§ **What the task requires**:
Using the records below, please work out how many lines contain "entities"; answer with the number alone.
━━━ Materials provided
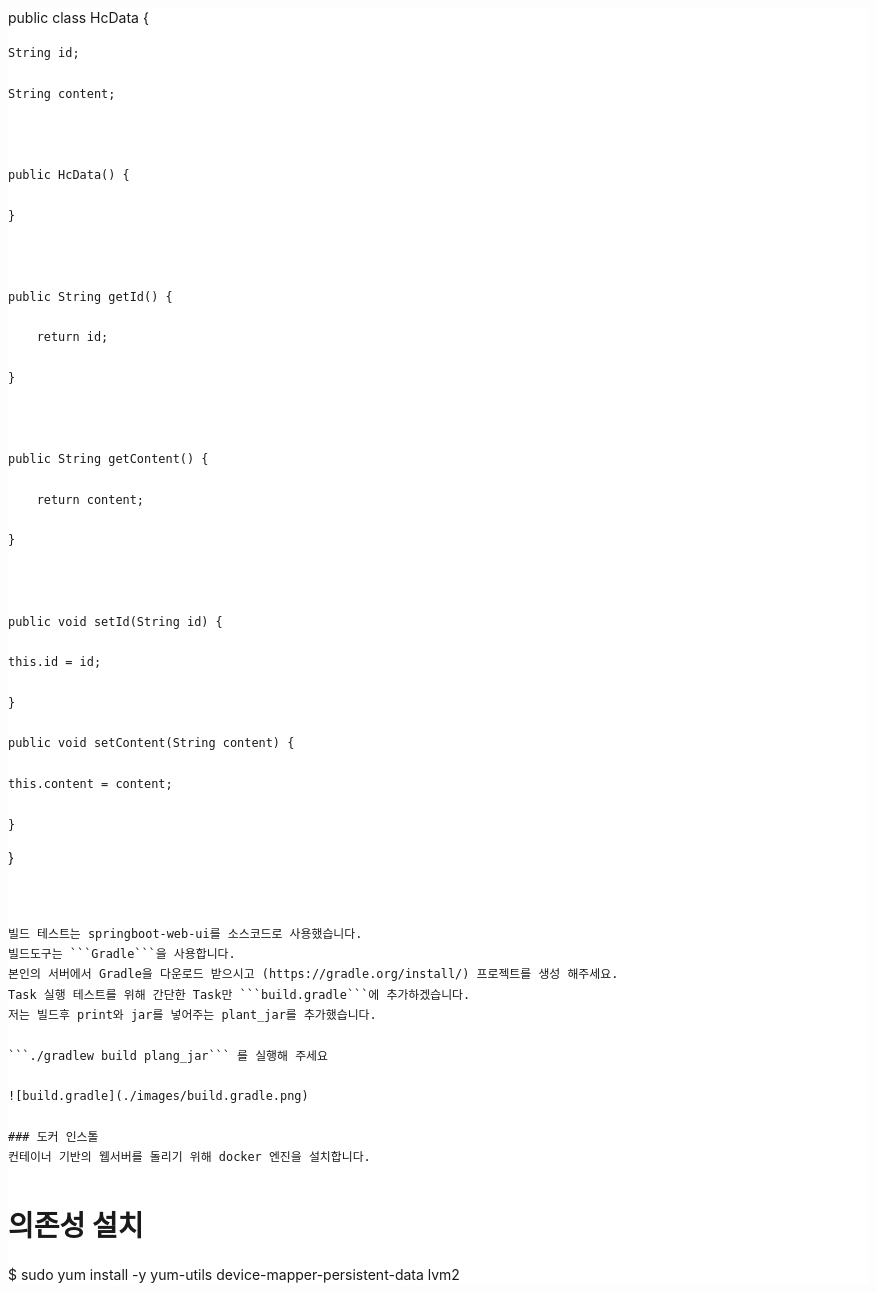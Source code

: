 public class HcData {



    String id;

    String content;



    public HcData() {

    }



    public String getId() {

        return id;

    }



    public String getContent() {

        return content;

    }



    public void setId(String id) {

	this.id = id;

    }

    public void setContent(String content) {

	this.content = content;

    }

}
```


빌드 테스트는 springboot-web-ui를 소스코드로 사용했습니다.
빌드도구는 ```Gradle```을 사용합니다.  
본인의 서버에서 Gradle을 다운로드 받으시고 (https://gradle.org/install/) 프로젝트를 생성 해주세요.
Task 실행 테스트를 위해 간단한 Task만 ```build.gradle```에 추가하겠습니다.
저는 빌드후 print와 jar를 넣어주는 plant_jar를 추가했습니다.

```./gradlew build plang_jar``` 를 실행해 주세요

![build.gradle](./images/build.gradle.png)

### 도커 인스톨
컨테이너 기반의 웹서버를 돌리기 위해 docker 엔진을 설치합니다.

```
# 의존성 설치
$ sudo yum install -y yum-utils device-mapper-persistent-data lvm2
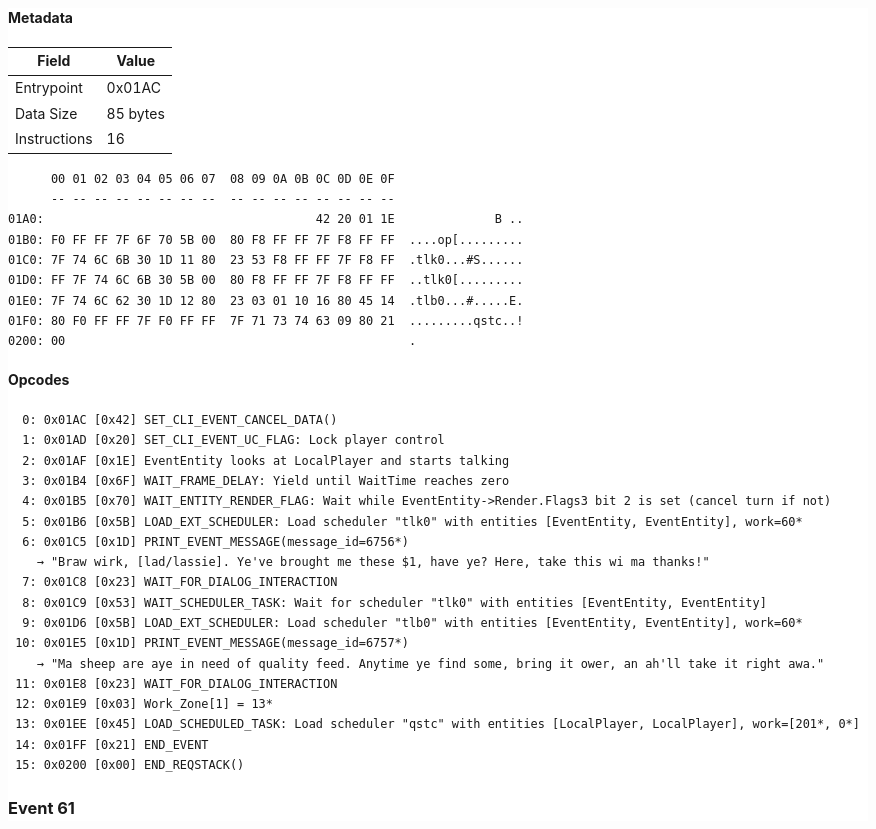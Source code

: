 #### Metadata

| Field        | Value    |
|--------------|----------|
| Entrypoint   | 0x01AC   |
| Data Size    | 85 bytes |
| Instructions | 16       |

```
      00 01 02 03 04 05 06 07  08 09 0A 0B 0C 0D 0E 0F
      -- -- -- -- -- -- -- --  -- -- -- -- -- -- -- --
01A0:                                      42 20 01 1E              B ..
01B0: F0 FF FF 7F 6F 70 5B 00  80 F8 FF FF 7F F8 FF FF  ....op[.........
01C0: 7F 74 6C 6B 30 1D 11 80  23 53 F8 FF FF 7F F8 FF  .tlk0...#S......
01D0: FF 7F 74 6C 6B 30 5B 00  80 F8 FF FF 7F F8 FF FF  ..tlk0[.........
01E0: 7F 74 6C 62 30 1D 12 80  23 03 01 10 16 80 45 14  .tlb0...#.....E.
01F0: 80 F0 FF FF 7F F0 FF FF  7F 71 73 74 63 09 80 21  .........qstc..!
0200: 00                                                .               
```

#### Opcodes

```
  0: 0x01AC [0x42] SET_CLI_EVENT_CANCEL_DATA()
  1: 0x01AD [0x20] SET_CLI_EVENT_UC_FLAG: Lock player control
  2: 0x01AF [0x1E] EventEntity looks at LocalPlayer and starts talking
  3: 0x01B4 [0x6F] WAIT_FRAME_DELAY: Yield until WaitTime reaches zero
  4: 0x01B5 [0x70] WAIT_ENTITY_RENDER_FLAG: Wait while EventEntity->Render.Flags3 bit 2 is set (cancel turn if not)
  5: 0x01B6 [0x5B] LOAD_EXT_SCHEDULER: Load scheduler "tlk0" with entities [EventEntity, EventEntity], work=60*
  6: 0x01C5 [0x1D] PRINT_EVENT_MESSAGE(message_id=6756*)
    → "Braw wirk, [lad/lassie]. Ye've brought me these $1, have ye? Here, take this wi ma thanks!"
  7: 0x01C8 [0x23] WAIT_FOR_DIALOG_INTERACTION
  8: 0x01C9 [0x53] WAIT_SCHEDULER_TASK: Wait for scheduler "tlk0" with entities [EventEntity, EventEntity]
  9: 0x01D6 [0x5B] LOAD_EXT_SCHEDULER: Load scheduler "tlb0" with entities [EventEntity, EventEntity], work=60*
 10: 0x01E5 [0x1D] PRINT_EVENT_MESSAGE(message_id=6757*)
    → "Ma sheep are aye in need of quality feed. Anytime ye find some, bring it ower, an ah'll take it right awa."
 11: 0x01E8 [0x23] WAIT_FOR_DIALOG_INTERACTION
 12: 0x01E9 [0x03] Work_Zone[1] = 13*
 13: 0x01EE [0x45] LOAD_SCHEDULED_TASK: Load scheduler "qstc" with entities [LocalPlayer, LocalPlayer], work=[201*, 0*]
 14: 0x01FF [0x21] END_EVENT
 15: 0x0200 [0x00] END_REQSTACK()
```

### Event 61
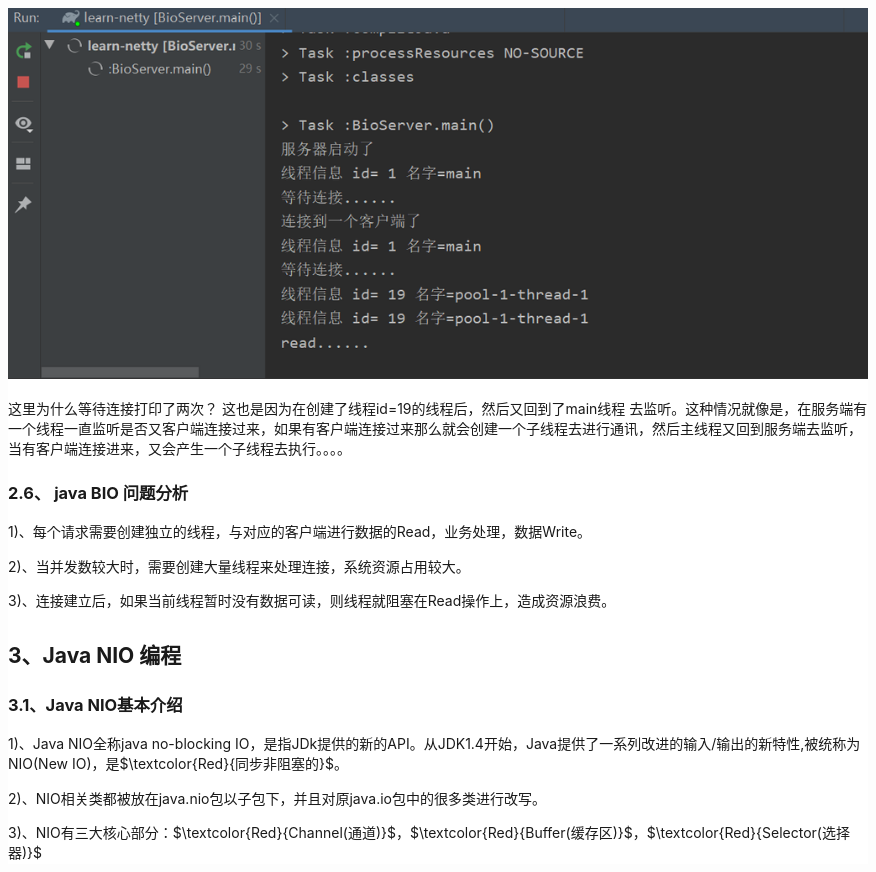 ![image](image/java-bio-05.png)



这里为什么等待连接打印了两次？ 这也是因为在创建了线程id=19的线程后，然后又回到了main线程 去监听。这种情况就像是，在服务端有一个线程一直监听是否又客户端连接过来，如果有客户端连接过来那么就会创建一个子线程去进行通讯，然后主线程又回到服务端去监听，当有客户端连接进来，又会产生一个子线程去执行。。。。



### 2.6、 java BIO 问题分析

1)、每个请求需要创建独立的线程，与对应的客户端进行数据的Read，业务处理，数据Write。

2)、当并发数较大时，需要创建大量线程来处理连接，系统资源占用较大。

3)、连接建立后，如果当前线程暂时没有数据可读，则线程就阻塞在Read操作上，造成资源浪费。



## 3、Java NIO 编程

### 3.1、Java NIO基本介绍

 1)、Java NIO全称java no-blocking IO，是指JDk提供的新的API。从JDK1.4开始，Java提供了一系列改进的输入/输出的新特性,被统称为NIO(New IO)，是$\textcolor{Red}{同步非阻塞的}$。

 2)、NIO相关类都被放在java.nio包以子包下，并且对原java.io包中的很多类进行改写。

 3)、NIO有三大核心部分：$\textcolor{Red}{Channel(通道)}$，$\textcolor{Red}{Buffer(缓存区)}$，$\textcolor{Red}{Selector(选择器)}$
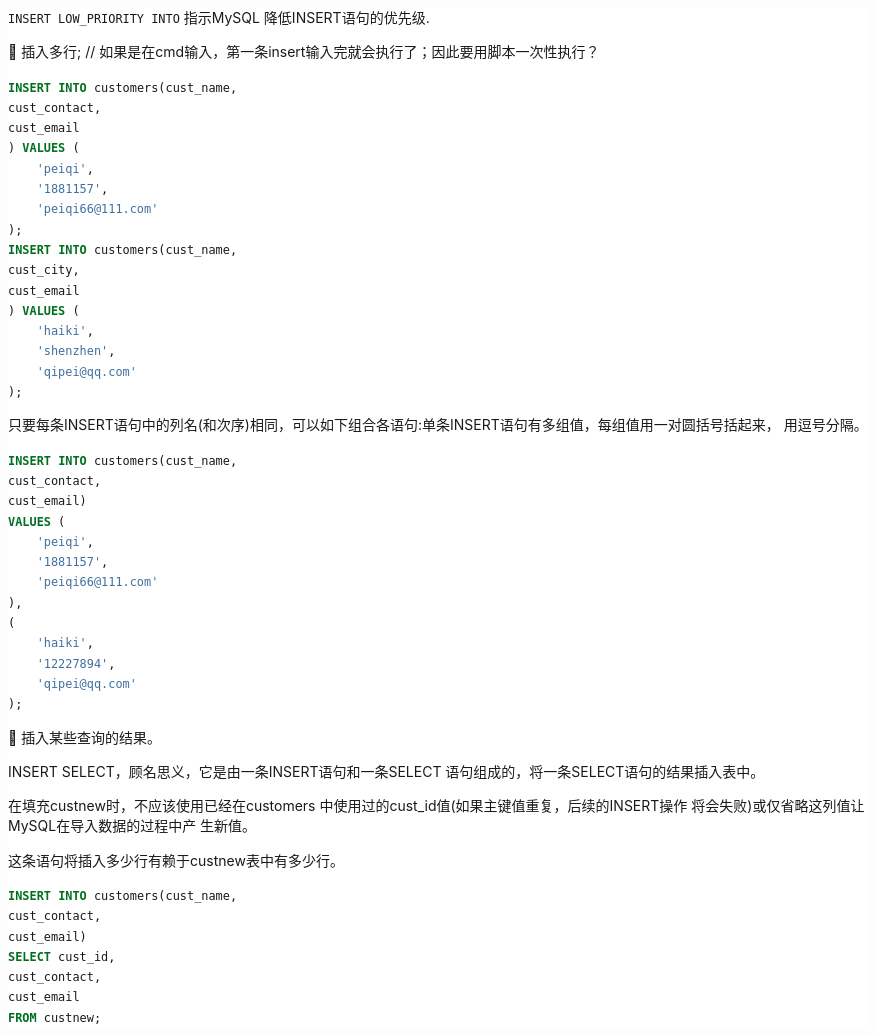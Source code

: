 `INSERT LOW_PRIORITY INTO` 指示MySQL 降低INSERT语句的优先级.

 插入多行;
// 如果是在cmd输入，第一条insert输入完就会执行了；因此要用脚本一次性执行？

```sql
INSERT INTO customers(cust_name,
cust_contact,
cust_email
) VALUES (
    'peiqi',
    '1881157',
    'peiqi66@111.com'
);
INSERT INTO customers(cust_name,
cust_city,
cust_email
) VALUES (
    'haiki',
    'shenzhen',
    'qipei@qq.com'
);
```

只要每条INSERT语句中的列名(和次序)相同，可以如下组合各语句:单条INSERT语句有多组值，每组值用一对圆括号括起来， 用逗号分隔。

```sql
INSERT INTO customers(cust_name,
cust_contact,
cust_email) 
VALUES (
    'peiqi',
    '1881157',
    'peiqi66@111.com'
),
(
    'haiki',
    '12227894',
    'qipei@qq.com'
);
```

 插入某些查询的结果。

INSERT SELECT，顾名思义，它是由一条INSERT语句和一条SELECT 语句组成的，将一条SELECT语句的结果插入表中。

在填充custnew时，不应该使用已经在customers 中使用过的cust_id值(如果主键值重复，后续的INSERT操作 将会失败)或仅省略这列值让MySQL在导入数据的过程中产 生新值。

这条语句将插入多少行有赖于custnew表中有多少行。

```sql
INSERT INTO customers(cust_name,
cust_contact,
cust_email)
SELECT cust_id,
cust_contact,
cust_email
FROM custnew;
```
━━━━━━
§ **Output**:
4